Prima o poi passa, dicono.








 
 
 
Sebastian, la cena è pronta,” chiama Blaine per la seconda volta e sbuffa sonoramente portando le mani ai fianchi e lanciando un’occhiataccia al corridoio, “vedi di muoverti altrimenti si raffredda, razza di ritardatario cronico.”
 
 
 
“Sei sempre in ritardo”
“Non fare la mogliettina trascurata, sai che ti amo e che anch’io non vedo l’ora di baciarti e fare l’amore con te”
“Sei incorreggibile.
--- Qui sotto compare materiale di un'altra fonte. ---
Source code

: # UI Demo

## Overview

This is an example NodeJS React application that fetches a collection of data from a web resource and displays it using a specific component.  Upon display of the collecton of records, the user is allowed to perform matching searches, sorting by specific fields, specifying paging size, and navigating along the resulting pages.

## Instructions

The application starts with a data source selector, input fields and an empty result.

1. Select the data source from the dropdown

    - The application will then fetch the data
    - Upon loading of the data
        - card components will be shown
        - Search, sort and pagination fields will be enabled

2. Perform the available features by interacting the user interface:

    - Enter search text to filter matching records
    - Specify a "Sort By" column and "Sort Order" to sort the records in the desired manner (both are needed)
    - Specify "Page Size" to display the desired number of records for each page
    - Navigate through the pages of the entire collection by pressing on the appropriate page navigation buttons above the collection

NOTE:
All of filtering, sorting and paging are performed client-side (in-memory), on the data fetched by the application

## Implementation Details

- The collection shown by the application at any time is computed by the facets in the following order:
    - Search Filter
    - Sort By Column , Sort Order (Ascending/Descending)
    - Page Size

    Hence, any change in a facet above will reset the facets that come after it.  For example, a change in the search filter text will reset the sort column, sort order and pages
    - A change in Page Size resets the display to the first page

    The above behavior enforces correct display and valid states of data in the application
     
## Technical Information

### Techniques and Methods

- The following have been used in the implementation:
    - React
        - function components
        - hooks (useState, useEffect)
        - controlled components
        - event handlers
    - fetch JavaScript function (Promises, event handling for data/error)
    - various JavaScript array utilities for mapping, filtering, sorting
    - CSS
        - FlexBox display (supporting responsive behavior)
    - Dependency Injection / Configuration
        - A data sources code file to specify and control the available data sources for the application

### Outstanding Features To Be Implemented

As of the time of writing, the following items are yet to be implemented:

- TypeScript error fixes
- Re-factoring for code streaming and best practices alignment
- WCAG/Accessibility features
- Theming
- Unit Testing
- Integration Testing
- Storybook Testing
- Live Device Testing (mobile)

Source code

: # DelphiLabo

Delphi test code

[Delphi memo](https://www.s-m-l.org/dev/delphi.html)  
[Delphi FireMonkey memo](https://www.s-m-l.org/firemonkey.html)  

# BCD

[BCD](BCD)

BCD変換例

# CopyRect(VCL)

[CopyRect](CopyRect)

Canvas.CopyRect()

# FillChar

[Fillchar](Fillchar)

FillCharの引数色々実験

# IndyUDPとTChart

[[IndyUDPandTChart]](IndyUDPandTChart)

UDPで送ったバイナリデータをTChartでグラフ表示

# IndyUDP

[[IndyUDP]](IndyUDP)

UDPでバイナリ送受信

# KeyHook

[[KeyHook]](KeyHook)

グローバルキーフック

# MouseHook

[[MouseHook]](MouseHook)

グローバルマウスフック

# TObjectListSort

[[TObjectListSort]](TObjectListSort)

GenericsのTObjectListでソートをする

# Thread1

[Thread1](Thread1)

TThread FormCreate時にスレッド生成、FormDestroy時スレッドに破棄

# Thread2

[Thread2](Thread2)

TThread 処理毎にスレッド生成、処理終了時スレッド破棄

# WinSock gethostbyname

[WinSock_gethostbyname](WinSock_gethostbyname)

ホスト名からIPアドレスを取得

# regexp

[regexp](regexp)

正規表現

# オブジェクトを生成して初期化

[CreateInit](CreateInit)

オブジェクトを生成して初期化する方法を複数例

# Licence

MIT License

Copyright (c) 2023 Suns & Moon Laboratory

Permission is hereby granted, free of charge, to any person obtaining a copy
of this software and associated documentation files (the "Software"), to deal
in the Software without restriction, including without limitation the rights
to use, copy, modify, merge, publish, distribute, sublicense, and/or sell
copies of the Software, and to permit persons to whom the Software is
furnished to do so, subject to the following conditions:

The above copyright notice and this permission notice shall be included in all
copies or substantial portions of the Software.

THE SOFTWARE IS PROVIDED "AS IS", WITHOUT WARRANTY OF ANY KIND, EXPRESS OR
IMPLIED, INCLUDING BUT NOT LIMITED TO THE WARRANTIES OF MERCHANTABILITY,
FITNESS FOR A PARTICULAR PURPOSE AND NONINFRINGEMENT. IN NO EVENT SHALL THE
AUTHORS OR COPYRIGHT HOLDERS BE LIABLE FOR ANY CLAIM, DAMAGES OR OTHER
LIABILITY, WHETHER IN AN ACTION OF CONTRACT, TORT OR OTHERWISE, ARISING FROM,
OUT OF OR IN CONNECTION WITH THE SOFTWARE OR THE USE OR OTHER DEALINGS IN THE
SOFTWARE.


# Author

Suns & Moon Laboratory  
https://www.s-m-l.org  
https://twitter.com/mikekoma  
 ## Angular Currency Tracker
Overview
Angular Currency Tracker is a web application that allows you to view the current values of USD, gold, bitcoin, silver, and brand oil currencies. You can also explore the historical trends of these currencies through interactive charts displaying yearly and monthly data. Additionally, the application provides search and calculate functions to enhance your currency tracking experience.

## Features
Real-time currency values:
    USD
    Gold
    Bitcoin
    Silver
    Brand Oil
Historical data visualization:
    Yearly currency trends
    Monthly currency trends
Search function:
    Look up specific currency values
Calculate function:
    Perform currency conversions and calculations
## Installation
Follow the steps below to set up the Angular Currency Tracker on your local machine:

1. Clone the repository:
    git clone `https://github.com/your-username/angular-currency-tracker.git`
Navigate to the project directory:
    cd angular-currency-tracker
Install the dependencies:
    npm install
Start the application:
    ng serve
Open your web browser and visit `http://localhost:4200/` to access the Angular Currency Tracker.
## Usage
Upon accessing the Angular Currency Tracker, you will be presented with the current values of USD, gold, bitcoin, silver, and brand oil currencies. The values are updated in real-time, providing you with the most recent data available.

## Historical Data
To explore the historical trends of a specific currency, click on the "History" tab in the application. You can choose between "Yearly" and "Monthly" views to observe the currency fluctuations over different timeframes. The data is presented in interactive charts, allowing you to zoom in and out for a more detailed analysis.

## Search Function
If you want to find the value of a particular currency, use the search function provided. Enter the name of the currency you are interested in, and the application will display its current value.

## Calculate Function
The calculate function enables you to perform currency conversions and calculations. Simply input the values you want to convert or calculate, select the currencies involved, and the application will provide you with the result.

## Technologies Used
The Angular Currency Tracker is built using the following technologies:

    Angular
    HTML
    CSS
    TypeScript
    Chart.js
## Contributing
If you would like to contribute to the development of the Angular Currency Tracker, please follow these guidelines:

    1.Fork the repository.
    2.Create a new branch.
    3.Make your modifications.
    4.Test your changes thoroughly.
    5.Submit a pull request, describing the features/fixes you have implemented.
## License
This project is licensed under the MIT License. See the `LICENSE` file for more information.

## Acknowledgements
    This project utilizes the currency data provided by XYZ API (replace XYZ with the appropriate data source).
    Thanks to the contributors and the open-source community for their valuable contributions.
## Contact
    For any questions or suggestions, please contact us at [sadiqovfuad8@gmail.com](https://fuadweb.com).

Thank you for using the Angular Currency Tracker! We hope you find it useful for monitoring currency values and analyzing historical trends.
E pure molesto”
“Ne parliamo più tardi a letto, che ne dici?”
 

 
 
In realtà sono tutti quanti dei fottuti bugiardi.










 
 
 
Blaine?” Kurt Hummel socchiude la porta d’ingresso dell’appartamento del suo migliore amico, “Sei in casa, Blaine?”
 
Il ragazzo entra e richiude la porta; ha un doppione della chiave da sempre e Blaine non ha risposto alle sue chiamate per due giorni di fila, quindi è naturale che sia preoccupato.
 
“Blaine?” ripete nuovamente, strofinando le mani l’una sull’altra e cercando di riscaldarsi un po’; nonostante le temperature glaciali ha attraversato mezza New York a piedi pur di evitare il traffico folle della metropoli ed arrivare il prima possibile a Time Square.
 
Kurt?” è poco più di un sussurro quello che Kurt percepisce provenire dalla cucina.
 
“Blain- oh Dio,” il nome dell’amico gli muore in gola all’improvviso e per qualche istante non ha nemmeno il coraggio di respirare.
 
“Kurt,” Blaine Anderson è seduto al tavolo, la testa tra le mani, le dita abbronzate tra i capelli spettinati e sporchi, la pelle arrossata per via dell’alcool, gli occhi lucidi, le guance rigate di lacrime salate e uno sguardo così disperato da strappare il cuore dal petto dell’amico, “Kurt,” ansima reprimendo un singulto.
 
Il giovane si avvicina con un’espressione triste, sforzandosi di inspirare a fondo, “Sono qui, Blaine,” gli dice posandogli una mano sulla spalla e stringendo forte, “sono qui con te, non preoccuparti,” aggiunge storcendo il naso per il tanfo di tequila e qualche altro superalcolico di pessima qualità, per la tavola preparata diligentemente per due persone, per il cibo stantio, per ciò che è rimasto del suo Blaine Anderson.
 
“Dov’è Sebastian, Kurt?” chiede il moro artigliandogli la mano con la sua e inchiodandolo con quegli occhi ambrati e liquidi, “dov’è Sebastian?”
 
“Sono passati sei mesi, Blaine,” risponde Kurt con un soffio, “Sebastian Smythe è morto… Sebastian è morto in quel tremendo incidente in autostrada e-”
 
NO!,” urla Blaine, picchiando violentemente sul tavolo con un pugno, “non può essere… non… Sebastian,” geme iniziando a singhiozzare senza freni.
 
 
E Kurt lo abbraccia con tutto l’amore possibile e immaginabile. Di nuovo. Per l’ennesima volta in quegli ultimi sei mesi d’inferno, durante i quali Blaine si è autodistrutto, perdendosi e cessando di vivere, accontentandosi di sopravvivere all’ombra dei ricordi.
 
 
“Dov’è Sebastian, Kurt? Dove cazzo è?”
“Non è qui, Blaine, mi dispiace”
“Io… Io… Seb-Sebastian… dove….”
“Ti voglio bene, Blaine. Ti voglio bene, mi capisci?”
 
 
 


 
Perché il dolore rimane.
La ferita non si rimargina col tempo, il dolore persiste.
La sabbia scorre via, ma i ricordi rimangono, bagnati da lacrime amare.
 
 



 
 
 
 
*

 

 
Listen, listen.
I would take a whisper if,
that's all you had to give.
But it isn't, isn't,
you could come and save me and,
try to chase the crazy right out of my head.